The Point
1. An attorney’s duty to maintain client communications as confidential is one of the central pillars of legal ethics*. For obvious reasons, this is vital to the well being of a business enterprise.
2. Based on my years as a practicing lawyer — and at other times as a business executive — I believe that government agencies sometimes threaten this important value.
3. It’s up to legal counsel, in law firms and in-house, to zealously defend a corporation’s right to confidentiality.
This Matters to Your Business
Last month, the Securities and Exchange Commission filed a lawsuit to enforce a subpoena the SEC had issued to a law firm, Covington & Burling.
The SEC’s action came in response to a November 2020 cyberattack directed at the law firm’s electronic files by parties believed to be affiliated with the Chinese government.
By subpoena, the SEC demanded that the law firm provide it with, “the names of any clients regulated by the Commission whose information had been viewed, copied, modified or exfiltrated during the attack on Covington.”
The SEC argues that it has a legal right to compel the law firm to provide this otherwise confidential client information:
“As a large law firm with hundreds of public company clients, Covington is regularly in possession of [material non-public information], theft of which puts investors at significant risk. Neither Covington’s position as a victim of a cyberattack nor the fact that it is a law firm, insulate it from the commission’s legitimate investigative responsibilities.”
Covington & Burling replies:
“We regard the SEC’s action as an unwarranted attempt to intrude on client confidences and the attorney-client privilege, the protection of which is a fundamental ethical obligation of the legal profession.”
Because …
The court system will decide whether the law firm or the regulator wins here.
My point for corporate business management is this: maintaining confidences is an enormous business value, as well as a lawyer’s ethical duty. And when a government agency appears to exceed its remit in by demanding client information that should otherwise be kept confidential between law firm and client company, the corporate enterprise should have legal counsel who represent it “zealously within the bounds of the law,” — to use the legalese.
In hiring and managing counsel I have found that a lawyer can be more intimidated by a government official’s power than he or she is zealous for the client. Regardless of how the court system comes out on this, I admire Covington & Burling’s backbone in standing up to the SEC on its clients’ behalf.
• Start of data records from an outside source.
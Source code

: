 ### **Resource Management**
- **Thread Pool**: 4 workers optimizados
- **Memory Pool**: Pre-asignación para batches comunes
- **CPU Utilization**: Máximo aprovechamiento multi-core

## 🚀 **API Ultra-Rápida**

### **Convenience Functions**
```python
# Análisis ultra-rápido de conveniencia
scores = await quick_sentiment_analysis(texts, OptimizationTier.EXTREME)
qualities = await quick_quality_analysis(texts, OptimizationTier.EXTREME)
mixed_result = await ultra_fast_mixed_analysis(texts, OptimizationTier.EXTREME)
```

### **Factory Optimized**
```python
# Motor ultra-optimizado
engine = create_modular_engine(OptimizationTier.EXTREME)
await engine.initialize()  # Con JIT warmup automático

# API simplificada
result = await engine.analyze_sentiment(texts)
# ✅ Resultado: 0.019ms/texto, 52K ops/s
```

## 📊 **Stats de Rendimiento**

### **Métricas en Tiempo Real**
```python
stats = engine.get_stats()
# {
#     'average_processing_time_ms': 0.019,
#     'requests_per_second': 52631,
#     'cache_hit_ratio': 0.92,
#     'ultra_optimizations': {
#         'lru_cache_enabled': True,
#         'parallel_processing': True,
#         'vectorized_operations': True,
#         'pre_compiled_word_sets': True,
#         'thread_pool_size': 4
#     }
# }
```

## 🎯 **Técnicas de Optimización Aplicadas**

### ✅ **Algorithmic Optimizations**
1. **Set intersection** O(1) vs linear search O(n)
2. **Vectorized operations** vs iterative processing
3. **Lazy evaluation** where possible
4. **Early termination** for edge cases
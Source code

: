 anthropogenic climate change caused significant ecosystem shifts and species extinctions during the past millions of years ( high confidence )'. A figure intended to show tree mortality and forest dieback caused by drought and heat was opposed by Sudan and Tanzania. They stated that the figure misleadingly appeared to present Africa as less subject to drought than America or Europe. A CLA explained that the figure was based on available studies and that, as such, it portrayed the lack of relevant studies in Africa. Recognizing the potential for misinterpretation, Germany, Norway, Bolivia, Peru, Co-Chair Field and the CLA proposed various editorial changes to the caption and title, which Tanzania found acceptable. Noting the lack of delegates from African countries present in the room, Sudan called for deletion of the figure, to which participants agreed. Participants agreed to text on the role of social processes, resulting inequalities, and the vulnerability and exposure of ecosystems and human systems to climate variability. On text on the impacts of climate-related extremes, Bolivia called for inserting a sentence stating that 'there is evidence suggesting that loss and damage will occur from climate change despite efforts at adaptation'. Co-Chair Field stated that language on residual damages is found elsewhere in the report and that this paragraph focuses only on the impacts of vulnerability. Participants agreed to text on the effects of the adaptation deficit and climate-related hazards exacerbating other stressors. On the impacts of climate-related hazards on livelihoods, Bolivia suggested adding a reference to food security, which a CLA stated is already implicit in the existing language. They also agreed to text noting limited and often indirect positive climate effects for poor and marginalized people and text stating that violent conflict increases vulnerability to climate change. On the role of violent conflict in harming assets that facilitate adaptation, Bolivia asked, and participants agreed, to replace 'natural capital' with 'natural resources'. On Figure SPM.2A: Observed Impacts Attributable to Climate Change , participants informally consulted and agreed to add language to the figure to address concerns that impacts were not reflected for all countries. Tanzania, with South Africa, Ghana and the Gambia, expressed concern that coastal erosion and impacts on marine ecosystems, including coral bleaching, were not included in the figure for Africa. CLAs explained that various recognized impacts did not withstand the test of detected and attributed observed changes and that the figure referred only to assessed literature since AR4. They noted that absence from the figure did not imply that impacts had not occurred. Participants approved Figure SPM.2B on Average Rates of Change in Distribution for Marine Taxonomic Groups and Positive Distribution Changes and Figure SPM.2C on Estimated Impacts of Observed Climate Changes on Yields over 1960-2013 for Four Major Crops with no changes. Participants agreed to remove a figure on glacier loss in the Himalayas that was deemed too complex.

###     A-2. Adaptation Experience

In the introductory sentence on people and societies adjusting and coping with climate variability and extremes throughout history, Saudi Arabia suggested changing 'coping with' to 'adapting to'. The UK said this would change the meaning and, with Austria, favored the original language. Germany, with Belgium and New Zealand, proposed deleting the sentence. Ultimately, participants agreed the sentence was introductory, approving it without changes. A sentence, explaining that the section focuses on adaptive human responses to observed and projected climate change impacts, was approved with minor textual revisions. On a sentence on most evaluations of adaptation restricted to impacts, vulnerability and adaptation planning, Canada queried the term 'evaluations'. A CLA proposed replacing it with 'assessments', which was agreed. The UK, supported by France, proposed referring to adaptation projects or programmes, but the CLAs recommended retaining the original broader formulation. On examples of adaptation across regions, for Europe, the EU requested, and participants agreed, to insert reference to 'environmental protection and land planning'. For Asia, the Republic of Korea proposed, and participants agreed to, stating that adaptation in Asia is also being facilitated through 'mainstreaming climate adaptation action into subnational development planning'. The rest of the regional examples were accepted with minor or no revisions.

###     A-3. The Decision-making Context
* Every U.S. jurisdiction issues its own ethical requirements that apply to lawyers licensed by, and practicing under the discipline of, that jurisdiction. For example, in Illinois, one of the states by which I am licensed and to whose authority I am accountable, provides that, “A lawyer shall not reveal information relating to the representation of a client unless the client gives informed consent”. It lists exceptions. The official comments describe the duty this way: “[the attorney’s duty to maintain client confidences] applies not only to matters communicated in confidence but also to all information relating to the representation, whatever its source.” If a lawyer governed by this rule tells a third party that he or she has represented a named client, and that client has not given their informed consent that the lawyer do that, the lawyer violates the confidentiality rule, unless one of the specified exceptions applies.